Project-URL: Homepage, https://github.com/Shazankk/QueryPanda
Project-URL: Repository, https://github.com/Shazankk/QueryPanda
Classifier: Development Status :: 3 - Alpha
Classifier: Intended Audience :: Developers
Classifier: Natural Language :: English
Classifier: Programming Language :: Python :: 3
Classifier: Programming Language :: Python :: 3.8
Classifier: Programming Language :: Python :: 3.9
Classifier: Programming Language :: Python :: 3.10
Classifier: Programming Language :: Python :: 3.11
Classifier: Programming Language :: Python :: 3.12
Classifier: License :: OSI Approved :: MIT License
Classifier: Operating System :: OS Independent
Requires-Python: >=3.8
Description-Content-Type: text/markdown
License-File: LICENSE
Requires-Dist: pandas>=1.2.0
Requires-Dist: psycopg2-binary>=2.8.6
Requires-Dist: openpyxl>=3.0.5

# Query2Dataframe Project

![Query2DataFrame Logo](<images/logo.webp>)

## Overview

This project provides a toolkit for retrieving, saving, and loading datasets from a PostgreSQL database, aimed at simplifying data handling and preprocessing tasks for data analysis and machine learning projects. It includes functionality to ensure robust data retrieval processes, including handling checkpoints for long-running data retrieval tasks and saving data in various formats.

## Features

- Retrieve data from a PostgreSQL database with customizable query templates.
- Save retrieved data in different formats (CSV, PKL, Excel) with checkpointing to manage long-running tasks.
- Load datasets from saved files into pandas DataFrames, supporting various file formats.
- Modular design for easy integration into data processing pipelines.

## Installation

To use this project, you need to have Python installed on your machine.
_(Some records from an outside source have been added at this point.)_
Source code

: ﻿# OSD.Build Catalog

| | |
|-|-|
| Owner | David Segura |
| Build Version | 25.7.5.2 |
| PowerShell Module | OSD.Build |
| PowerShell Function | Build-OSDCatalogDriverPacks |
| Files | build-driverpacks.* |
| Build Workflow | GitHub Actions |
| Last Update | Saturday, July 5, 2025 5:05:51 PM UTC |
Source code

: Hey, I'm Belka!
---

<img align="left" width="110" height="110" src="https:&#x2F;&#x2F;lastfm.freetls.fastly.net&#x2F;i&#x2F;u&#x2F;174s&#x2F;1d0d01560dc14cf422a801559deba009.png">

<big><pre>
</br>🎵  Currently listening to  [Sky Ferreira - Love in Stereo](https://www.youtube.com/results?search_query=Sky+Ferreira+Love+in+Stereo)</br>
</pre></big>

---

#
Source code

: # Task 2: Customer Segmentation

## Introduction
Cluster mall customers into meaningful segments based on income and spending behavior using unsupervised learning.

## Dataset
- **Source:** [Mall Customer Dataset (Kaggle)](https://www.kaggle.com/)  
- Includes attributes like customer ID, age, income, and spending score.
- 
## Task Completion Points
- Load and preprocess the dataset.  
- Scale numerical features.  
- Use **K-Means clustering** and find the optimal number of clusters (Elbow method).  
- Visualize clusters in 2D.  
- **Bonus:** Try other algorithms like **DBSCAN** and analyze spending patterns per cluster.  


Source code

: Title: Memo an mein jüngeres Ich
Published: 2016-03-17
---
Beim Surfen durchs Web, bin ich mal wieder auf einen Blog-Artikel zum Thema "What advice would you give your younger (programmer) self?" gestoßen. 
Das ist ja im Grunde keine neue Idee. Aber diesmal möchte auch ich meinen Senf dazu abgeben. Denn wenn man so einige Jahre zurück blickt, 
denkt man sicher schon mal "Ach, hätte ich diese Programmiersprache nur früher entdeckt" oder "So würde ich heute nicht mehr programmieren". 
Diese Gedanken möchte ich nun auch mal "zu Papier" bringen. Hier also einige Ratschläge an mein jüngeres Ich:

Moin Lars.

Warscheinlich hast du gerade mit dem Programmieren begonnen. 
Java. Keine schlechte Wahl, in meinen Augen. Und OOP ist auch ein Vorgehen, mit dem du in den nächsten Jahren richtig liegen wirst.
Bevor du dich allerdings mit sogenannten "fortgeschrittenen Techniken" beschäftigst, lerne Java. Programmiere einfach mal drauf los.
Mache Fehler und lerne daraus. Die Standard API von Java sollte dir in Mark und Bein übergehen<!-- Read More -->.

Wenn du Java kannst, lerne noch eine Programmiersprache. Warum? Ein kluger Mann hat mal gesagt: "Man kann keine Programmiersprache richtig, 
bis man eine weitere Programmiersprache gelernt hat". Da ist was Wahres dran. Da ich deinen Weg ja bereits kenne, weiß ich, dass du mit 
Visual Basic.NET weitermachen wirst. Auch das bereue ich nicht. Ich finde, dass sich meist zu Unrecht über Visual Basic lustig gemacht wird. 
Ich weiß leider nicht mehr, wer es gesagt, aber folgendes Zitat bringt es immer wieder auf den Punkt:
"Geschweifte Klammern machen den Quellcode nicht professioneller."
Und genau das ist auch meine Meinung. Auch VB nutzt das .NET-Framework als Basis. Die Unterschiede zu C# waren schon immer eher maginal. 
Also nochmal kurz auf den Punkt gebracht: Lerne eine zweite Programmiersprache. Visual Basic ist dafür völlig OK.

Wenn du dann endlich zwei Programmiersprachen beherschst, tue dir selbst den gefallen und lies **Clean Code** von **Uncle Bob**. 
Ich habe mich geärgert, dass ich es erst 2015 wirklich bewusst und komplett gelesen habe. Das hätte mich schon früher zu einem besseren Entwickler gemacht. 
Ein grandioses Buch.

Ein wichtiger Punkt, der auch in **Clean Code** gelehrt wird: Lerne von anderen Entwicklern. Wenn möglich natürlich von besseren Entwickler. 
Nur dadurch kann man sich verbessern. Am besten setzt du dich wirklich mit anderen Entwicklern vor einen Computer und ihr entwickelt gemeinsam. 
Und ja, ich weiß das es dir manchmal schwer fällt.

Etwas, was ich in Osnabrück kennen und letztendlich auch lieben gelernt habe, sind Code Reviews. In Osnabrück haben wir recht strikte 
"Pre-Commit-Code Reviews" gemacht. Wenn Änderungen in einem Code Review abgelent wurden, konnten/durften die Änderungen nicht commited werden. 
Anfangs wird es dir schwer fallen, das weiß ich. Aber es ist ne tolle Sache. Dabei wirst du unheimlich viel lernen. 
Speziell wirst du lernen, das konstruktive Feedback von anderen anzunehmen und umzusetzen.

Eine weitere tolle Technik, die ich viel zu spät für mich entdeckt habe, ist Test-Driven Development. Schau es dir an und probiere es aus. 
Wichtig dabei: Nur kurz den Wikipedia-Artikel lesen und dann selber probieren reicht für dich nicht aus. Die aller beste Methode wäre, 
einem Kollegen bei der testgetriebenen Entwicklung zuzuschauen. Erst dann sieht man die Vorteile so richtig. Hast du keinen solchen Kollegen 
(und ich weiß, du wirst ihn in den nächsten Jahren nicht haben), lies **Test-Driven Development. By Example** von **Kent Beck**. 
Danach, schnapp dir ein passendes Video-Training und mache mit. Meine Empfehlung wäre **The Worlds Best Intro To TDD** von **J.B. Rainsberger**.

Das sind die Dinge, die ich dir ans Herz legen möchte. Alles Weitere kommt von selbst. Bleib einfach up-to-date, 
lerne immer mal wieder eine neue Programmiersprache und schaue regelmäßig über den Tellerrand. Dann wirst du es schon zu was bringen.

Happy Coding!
It is recommended to use Python 3.8 or higher.

1. **Clone the repository:**

```   sh
      git clone (https://github.com/Shazankk/Query2DataFrame)
      cd Query2DataFrame
```

Install required libraries:
Ensure you have pip installed and then run:

```   sh
      pip install -r requirements.txt
```

Configure database connection:
Modify the [config.json](config.json) file with your PostgreSQL database connection details:

``` JSON
{
  "database": {
    "user": "your_username",
    "password": "your_password",
    "host": "database_host",
    "database": "your_database",
    "sslmode": "require"
  }
}
```

Update the placeholders with your actual database connection details.

## Usage

### Example Usage Script

See [example_usage.py](example_usage.py) for a detailed example on how to use the toolkit. This script demonstrates:

- Loading database connection configurations from `config.json`.
- Constructing a SQL query with placeholders for date ranges.
- Retrieving and saving datasets for specified time periods.
- Loading datasets from saved files.

### Data Retrieval and Saving

You can customize data retrieval by modifying the SQL query template, specifying start and end times, and choosing your data saving and aggregation preferences.

### Loading Datasets

Use the load_dataset function to load data from saved files into pandas DataFrames. This function supports loading from both individual files and directories containing multiple data files.

## Contributing

Contributions to the project are welcome. Please follow the standard fork and pull request workflow.

## License

This project is open-sourced under the MIT License. See the LICENSE file for more details.